# Any Way to NOT use a Gift Card for a Kindle Purchase?



## Grrarrgh (Aug 10, 2010)

I have something specific in mind I want to use my Amazon gift cards for, but there's a book I'd like to buy. Is there a way to turn off the automatic gift card payment for the Kindle books?


----------



## Betsy the Quilter (Oct 27, 2008)

Gift cards will always be used first.  

I try to not apply my gift cards until I'm ready to purchase.

Betsy


----------



## Linjeakel (Mar 17, 2010)

There isn't a way to unapply a gift card once it's on your account, and once there it will always be used first for any one click purchase, like Kindle books. 

You could buy the book anyway and then when you make your special gift card purchase, it will just make up the difference with your credit card - it works out the same in the end and there's not much else you can do.


----------



## Grrarrgh (Aug 10, 2010)

Drat. I was afraid of that. I went ahead and applied them so I cdidn't have to worry about them being misplaced or anything (I'm a little paranoid  ), and then I got a notice about a book deal. Oh, well.
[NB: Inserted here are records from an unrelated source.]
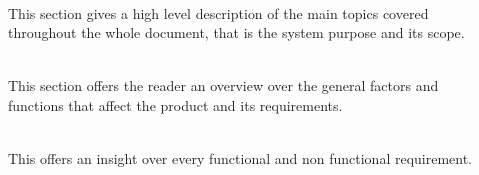 \begin{description}
  \item[] \hfill \\
  This section gives a high level description of the main topics covered throughout the whole document, that is the system purpose and its scope.
  \item[] \hfill \\
  This section offers the reader an overview over the general factors and functions that affect the product and its requirements.
  \item[] \hfill \\
  This offers an insight over every functional and non functional requirement.
\end{description}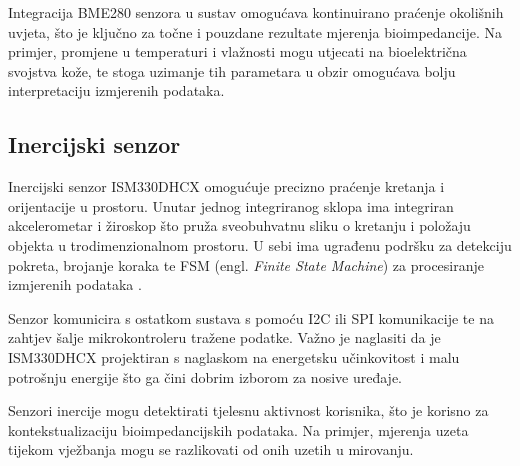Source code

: \documentclass[../diplomski_rad.tex]{subfiles}
\begin{document}
Integracija BME280 senzora u sustav omogućava kontinuirano praćenje okolišnih uvjeta, 
što je ključno za točne i pouzdane rezultate mjerenja bioimpedancije. 
Na primjer, promjene u temperaturi i vlažnosti mogu utjecati na bioelektrična svojstva kože, 
te stoga uzimanje tih parametara u obzir omogućava bolju interpretaciju izmjerenih podataka.

\subsection{Inercijski senzor}

Inercijski senzor ISM330DHCX omogućuje precizno praćenje kretanja i orijentacije u prostoru.
Unutar jednog integriranog sklopa ima integriran akcelerometar i žiroskop što pruža sveobuhvatnu sliku o kretanju 
i položaju objekta u trodimenzionalnom  prostoru. U sebi ima ugrađenu podršku za detekciju pokreta, brojanje koraka te 
FSM (engl. \textit{Finite State Machine}) za procesiranje izmjerenih podataka \cite{ism330dhcx}. 

Senzor komunicira s ostatkom sustava s pomoću I2C ili SPI komunikacije te na zahtjev šalje mikrokontroleru tražene podatke.
Važno je naglasiti da je ISM330DHCX projektiran s naglaskom na energetsku učinkovitost i malu potrošnju energije 
što ga čini dobrim izborom za nosive uređaje.

Senzori inercije mogu detektirati tjelesnu aktivnost korisnika, što je korisno za kontekstualizaciju bioimpedancijskih podataka. 
Na primjer, mjerenja uzeta tijekom vježbanja mogu se razlikovati od onih uzetih u mirovanju.
\end{document}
Thanks for your help!!


----------



## Geoffrey (Jun 20, 2009)

What I've done in similar instances is make my purchases and then send myself a gift card for the cost of the books I just purchased.


----------



## Ann in Arlington (Oct 27, 2008)

As others have said, the GC will be used first for Kindle book buying. 

BUT, if it's something else you want to buy, just don't use the 'one-click' method.  If you simply put it in the shopping cart you'll have an opportunity to change the payment method before you check out. . .at that time you can unclick the 'use gift card' option and it will be 100% billed to your CC.


----------